Latest Release: 3.4.0 2018-11-27
So, what does the Postgres Operator actually deploy when you create a cluster?
On this diagram, objects with dashed lines are components that are optionally deployed as part of a PostgreSQL Cluster by the operator. Objects with solid lines are the fundamental and required components.
For example, within the Primary Deployment, the metrics container is completely optional. That component can be deployed using either the operator configuration or command line arguments if you want to cause metrics to be collected from the Postgres container.
Replica deployments are similar to the primary deployment but are optional. A replica is not required to be created unless the capability for one is necessary. As you scale up the Postgres cluster, the standard set of components gets deployed and replication to the primary is started.
Notice that each cluster deployment gets its own unique Persistent Volumes. Each volume can use different storage configurations which is quite powerful.
Kubernetes Custom Resource Definitions are used in the design of the PostgreSQL Operator to define the following -
Cluster - pgclusters
Backup - pgbackups
Upgrade - pgupgrades
Policy - pgpolicies
Tasks - pgtasks
The pgo command line interface (CLI) is used by a normal end-user to create databases or clusters, or make changes to existing databases.
The CLI interacts with the apiserver REST API deployed within the postgres-operator deployment.
From the CLI, users can view existing clusters that were deployed using the CLI and Operator. Objects that were not previously created by the Crunchy Operator are now viewable from the CLI.
The PostgreSQL Operator runs within a Deployment in the Kubernetes cluster. An administrator will deploy the operator deployment using the provided script. Once installed and running, the Operator pod will start watching for certain defined events.
The operator watches for create/update/delete actions on the pgcluster custom resource definitions. When the CLI creates for example a new pgcluster custom resource definition, the operator catches that event and creates pods and services for that new cluster request.
The CLI uses the cobra package to implement CLI functionality like help text, config file processing, and command line parsing.

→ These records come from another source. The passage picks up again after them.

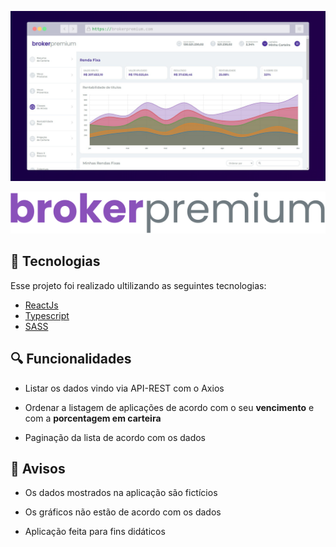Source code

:<p align="center">
  <img alt="broker-premium" src="https://github.com/GustavoMendes21/broker-premium/blob/main/preview.png">
</p>
  
<div align="center">
  <img src="https://github.com/GustavoMendes21/broker-premium/blob/main/public/logo.svg"></img>
</div>

## 🧪 Tecnologias

Esse projeto foi realizado ultilizando as seguintes tecnologias: 

- [ReactJs](https://pt-br.reactjs.org/)
- [Typescript](https://www.typescriptlang.org/)
- [SASS](https://sass-lang.com/)

## 🔍 Funcionalidades

- Listar os dados vindo via API-REST com o Axios

- Ordenar a listagem de aplicações de acordo com o seu <strong>vencimento</strong> e com a <strong>porcentagem em carteira</strong>

- Paginação da lista de acordo com os dados

## 🚧 Avisos 

- Os dados mostrados na aplicação são fictícios

- Os gráficos não estão de acordo com os dados 

- Aplicação feita para fins didáticos



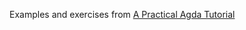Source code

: Examples and exercises from
[A Practical Agda Tutorial](https://people.inf.elte.hu/divip/AgdaTutorial/Index.html)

The pgo client is essentially a REST client which communicates to the pgo-apiserver REST server running within the Operator pod. In some cases you might want to split the apiserver out into its own Deployment but the default deployment has a consolidated pod that contains both the apiserver and operator containers simply for convenience of deployment and updates.

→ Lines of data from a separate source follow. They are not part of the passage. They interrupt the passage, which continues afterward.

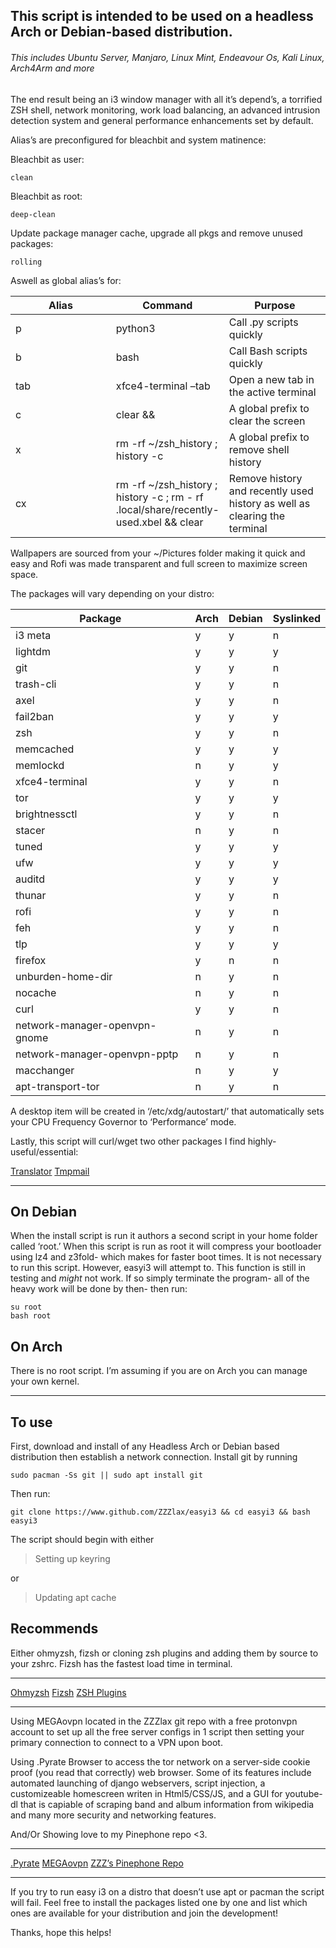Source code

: <!DOCTYPE html>
<h2 id="this-script-is-intended-to-be-used-on-a-headless-arch-or-debian-based-distribution.">This script is intended to be used on a headless Arch or Debian-based distribution.</h2>
<h6 id="this-includes-ubuntu-server-manjaro-linux-mint-endeavour-os-kali-linux-arch4arm-and-more">This includes Ubuntu Server, Manjaro, Linux Mint, Endeavour Os, Kali Linux, Arch4Arm and more</h6>
<p>The end result being an i3 window manager with all it’s depend’s, a torrified ZSH shell, network monitoring, work load balancing, an advanced intrusion detection system and general performance enhancements set by default.</p>
<p>Alias’s are preconfigured for bleachbit and system matinence:</p>
<p>Bleachbit as user:</p>
<div class="sourceCode" id="cb1"><pre class="sourceCode bash"><code class="sourceCode bash"><span id="cb1-1"><a href="#cb1-1" aria-hidden="true"></a><span class="ex">clean</span></span></code></pre></div>
<p>Bleachbit as root:</p>
<div class="sourceCode" id="cb2"><pre class="sourceCode bash"><code class="sourceCode bash"><span id="cb2-1"><a href="#cb2-1" aria-hidden="true"></a><span class="ex">deep-clean</span></span></code></pre></div>
<p>Update package manager cache, upgrade all pkgs and remove unused packages:</p>
<div class="sourceCode" id="cb3"><pre class="sourceCode bash"><code class="sourceCode bash"><span id="cb3-1"><a href="#cb3-1" aria-hidden="true"></a><span class="ex">rolling</span></span></code></pre></div>
<p>Aswell as global alias’s for:</p>
<table>
<colgroup>
<col style="width: 33%" />
<col style="width: 33%" />
<col style="width: 33%" />
</colgroup>
<thead>
<tr class="header">
<th>Alias</th>
<th>Command</th>
<th>Purpose</th>
</tr>
</thead>
<tbody>
<tr class="odd">
<td>p</td>
<td>python3</td>
<td>Call .py scripts quickly</td>
</tr>
<tr class="even">
<td>b</td>
<td>bash</td>
<td>Call Bash scripts quickly</td>
</tr>
<tr class="odd">
<td>tab</td>
<td>xfce4-terminal –tab</td>
<td>Open a new tab in the active terminal</td>
</tr>
<tr class="even">
<td>c</td>
<td>clear &amp;&amp;</td>
<td>A global prefix to clear the screen</td>
</tr>
<tr class="odd">
<td>x</td>
<td>rm -rf ~/zsh_history ; history -c</td>
<td>A global prefix to remove shell history</td>
</tr>
<tr class="even">
<td>cx</td>
<td>rm -rf ~/zsh_history ; history -c ; rm - rf .local/share/recently-used.xbel &amp;&amp; clear</td>
<td>Remove history and recently used history as well as clearing the terminal</td>
</tr>
</tbody>
</table>
<p>Wallpapers are sourced from your ~/Pictures folder making it quick and easy and Rofi was made transparent and full screen to maximize screen space.</p>
<p>The packages will vary depending on your distro:</p>
<table>
<thead>
<tr class="header">
<th>Package</th>
<th>Arch</th>
<th>Debian</th>
<th>Syslinked</th>
</tr>
</thead>
<tbody>
<tr class="odd">
<td>i3 meta</td>
<td>y</td>
<td>y</td>
<td>n</td>
</tr>
<tr class="even">
<td>lightdm</td>
<td>y</td>
<td>y</td>
<td>y</td>
</tr>
<tr class="odd">
<td>git</td>
<td>y</td>
<td>y</td>
<td>n</td>
</tr>
<tr class="even">
<td>trash-cli</td>
<td>y</td>
<td>y</td>
<td>n</td>
</tr>
<tr class="odd">
<td>axel</td>
<td>y</td>
<td>y</td>
<td>n</td>
</tr>
<tr class="even">
<td>fail2ban</td>
<td>y</td>
<td>y</td>
<td>y</td>
</tr>
<tr class="odd">
<td>zsh</td>
<td>y</td>
<td>y</td>
<td>n</td>
</tr>
<tr class="even">
<td>memcached</td>
<td>y</td>
<td>y</td>
<td>y</td>
</tr>
<tr class="odd">
<td>memlockd</td>
<td>n</td>
<td>y</td>
<td>y</td>
</tr>
<tr class="even">
<td>xfce4-terminal</td>
<td>y</td>
<td>y</td>
<td>n</td>
</tr>
<tr class="odd">
<td>tor</td>
<td>y</td>
<td>y</td>
<td>y</td>
</tr>
<tr class="even">
<td>brightnessctl</td>
<td>y</td>
<td>y</td>
<td>n</td>
</tr>
<tr class="odd">
<td>stacer</td>
<td>n</td>
<td>y</td>
<td>n</td>
</tr>
<tr class="even">
<td>tuned</td>
<td>y</td>
<td>y</td>
<td>y</td>
</tr>
<tr class="odd">
<td>ufw</td>
<td>y</td>
<td>y</td>
<td>y</td>
</tr>
<tr class="even">
<td>auditd</td>
<td>y</td>
<td>y</td>
<td>y</td>
</tr>
<tr class="odd">
<td>thunar</td>
<td>y</td>
<td>y</td>
<td>n</td>
</tr>
<tr class="even">
<td>rofi</td>
<td>y</td>
<td>y</td>
<td>n</td>
</tr>
<tr class="odd">
<td>feh</td>
<td>y</td>
<td>y</td>
<td>n</td>
</tr>
<tr class="even">
<td>tlp</td>
<td>y</td>
<td>y</td>
<td>y</td>
</tr>
<tr class="odd">
<td>firefox</td>
<td>y</td>
<td>n</td>
<td>n</td>
</tr>
<tr class="even">
<td>unburden-home-dir</td>
<td>n</td>
<td>y</td>
<td>n</td>
</tr>
<tr class="odd">
<td>nocache</td>
<td>n</td>
<td>y</td>
<td>n</td>
</tr>
<tr class="even">
<td>curl</td>
<td>y</td>
<td>y</td>
<td>n</td>
</tr>
<tr class="odd">
<td>network-manager-openvpn-gnome</td>
<td>n</td>
<td>y</td>
<td>n</td>
</tr>
<tr class="even">
<td>network-manager-openvpn-pptp</td>
<td>n</td>
<td>y</td>
<td>n</td>
</tr>
<tr class="odd">
<td>macchanger</td>
<td>n</td>
<td>y</td>
<td>y</td>
</tr>
<tr class="even">
<td>apt-transport-tor</td>
<td>n</td>
<td>y</td>
<td>n</td>
</tr>
</tbody>
</table>
<p>A desktop item will be created in ‘/etc/xdg/autostart/’ that automatically sets your CPU Frequency Governor to ‘Performance’ mode.</p>
<p>Lastly, this script will curl/wget two other packages I find highly-useful/essential:</p>
<div>
<html>
<a href="https://github.com/soimort/translate-shell">Translator</a> <a href="https://github.com/sdushantha/tmpmail">Tmpmail</a>
</html>
</div>
<hr />
<h2 id="on-debian">On Debian</h2>
<p>When the install script is run it authors a second script in your home folder called ‘root.’ When this script is run as root it will compress your bootloader using lz4 and z3fold- which makes for faster boot times. It is not necessary to run this script. However, easyi3 will attempt to. This function is still in testing and <em>might</em> not work. If so simply terminate the program- all of the heavy work will be done by then- then run:</p>
<div class="sourceCode" id="cb4"><pre class="sourceCode bash"><code class="sourceCode bash"><span id="cb4-1"><a href="#cb4-1" aria-hidden="true"></a><span class="fu">su</span> root</span>
<span id="cb4-2"><a href="#cb4-2" aria-hidden="true"></a><span class="fu">bash</span> root</span></code></pre></div>
<h2 id="on-arch">On Arch</h2>
<p>There is no root script. I’m assuming if you are on Arch you can manage your own kernel.</p>
<hr />
<h2 id="to-use">To use</h2>
<p>First, download and install of any Headless Arch or Debian based distribution then establish a network connection. Install git by running</p>
<div class="sourceCode" id="cb5"><pre class="sourceCode bash"><code class="sourceCode bash"><span id="cb5-1"><a href="#cb5-1" aria-hidden="true"></a><span class="fu">sudo</span> pacman -Ss git <span class="kw">||</span> <span class="fu">sudo</span> apt install git</span></code></pre></div>
<p>Then run:</p>
<div class="sourceCode" id="cb6"><pre class="sourceCode bash"><code class="sourceCode bash"><span id="cb6-1"><a href="#cb6-1" aria-hidden="true"></a><span class="fu">git</span> clone https://www.github.com/ZZZlax/easyi3 <span class="kw">&amp;&amp;</span> <span class="bu">cd</span> easyi3 <span class="kw">&amp;&amp;</span> <span class="fu">bash</span> easyi3</span></code></pre></div>
<p>The script should begin with either</p>
<blockquote>
<p>Setting up keyring</p>
</blockquote>
<p>or</p>
<blockquote>
<p>Updating apt cache</p>
</blockquote>
<h2 id="recommends">Recommends</h2>
<p>Either ohmyzsh, fizsh or cloning zsh plugins and adding them by source to your zshrc. Fizsh has the fastest load time in terminal.</p>
<hr />
<div>
<html>
<a href="https://github.com/ohmyzsh/ohmyzsh">Ohmyzsh</a> <a href="https://github.com/zsh-users/fizsh">Fizsh</a> <a href="https://github.com/topics/zsh-plugins">ZSH Plugins</a>
</html>
</div>
<hr />
<p>Using MEGAovpn located in the ZZZlax git repo with a free protonvpn account to set up all the free server configs in 1 script then setting your primary connection to connect to a VPN upon boot.</p>
<p>Using .Pyrate Browser to access the tor network on a server-side cookie proof (you read that correctly) web browser. Some of its features include automated launching of django webservers, script injection, a customizeable homescreen writen in Html5/CSS/JS, and a GUI for youtube-dl that is capiable of scraping band and album information from wikipedia and many more security and networking features.</p>
<p>And/Or Showing love to my Pinephone repo &lt;3.</p>
<hr />
<div>
<html>
<a href="https://github.com/ZZZlax/.Pyrate">.Pyrate</a> <a href="https://github.com/ZZZlax/MEGAvpn">MEGAovpn</a> <a href="https://github.com/ZZZlax/Pinephone">ZZZ’s Pinephone Repo</a> <br>
</html>
</div>
<hr />
<p>If you try to run easy i3 on a distro that doesn’t use apt or pacman the script will fail. Feel free to install the packages listed one by one and list which ones are available for your distribution and join the development!</p>
<p>Thanks, hope this helps!</p>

A user works with the CLI by entering verbs to indicate what they want to do, as follows.
pgo show cluster all pgo delete cluster db1 db2 db3 pgo create cluster mycluster
In the above example, the show, backup, delete, and create verbs are used. The CLI is case sensitive and supports only lowercase.
You can have the Operator add an affinity section to a new Cluster Deployment if you want to cause Kubernetes to attempt to schedule a primary cluster to a specific Kubernetes node.
You can see the nodes on your Kube cluster by running the following -
kubectl get nodes
You can then specify one of those names (e.g. kubeadm-node2) when creating a cluster -
pgo create cluster thatcluster --node-name=kubeadm-node2
The affinity rule inserted in the Deployment will used a preferred strategy so that if the node were down or not available, Kube would go ahead and schedule the Pod on another node.
You can always view the actual node your cluster pod is scheduled on through the following command.
kubectl get pod -o wide
When you scale up a Cluster and add a replica, the scaling will
take into account the use of
--node-name. If it sees that a
cluster was created with a specific node name, then the replica
Deployment will add an affinity rule to attempt to schedule
the replica on a different node than the node the primary is
schedule on. This provides a simple version of high availability and
causes the primary and replicas to not live on the same Kubernetes
To see if the operator pod is running enter the following -
kubectl get pod -l 'name=postgres-operator'
To verify the operator is running and has deployed the Custom Resources execute the following -
kubectl get crd
The full list of CRDs that are created over time are shown below.
NAME KIND pgbackups.cr.client-go.k8s.io CustomResourceDefinition.v1beta1.apiextensions.k8s.io pgclusters.cr.client-go.k8s.io CustomResourceDefinition.v1beta1.apiextensions.k8s.io pgpolicies.cr.client-go.k8s.io CustomResourceDefinition.v1beta1.apiextensions.k8s.io pgpolicylogs.cr.client-go.k8s.io CustomResourceDefinition.v1beta1.apiextensions.k8s.io pgupgrades.cr.client-go.k8s.io CustomResourceDefinition.v1beta1.apiextensions.k8s.io pgtasks.cr.client-go.k8s.io CustomResourceDefinition.v1beta1.apiextensions.k8s.io
Currently, the operator does not delete persistent volumes by default. Instead, it deletes the claims on the volumes. Starting with release 2.4, the Operator will create Jobs that actually run rm commands on the data volumes before actually removing the Persistent Volumes if the user passes a `--delete-data ` flag when deleting a database cluster.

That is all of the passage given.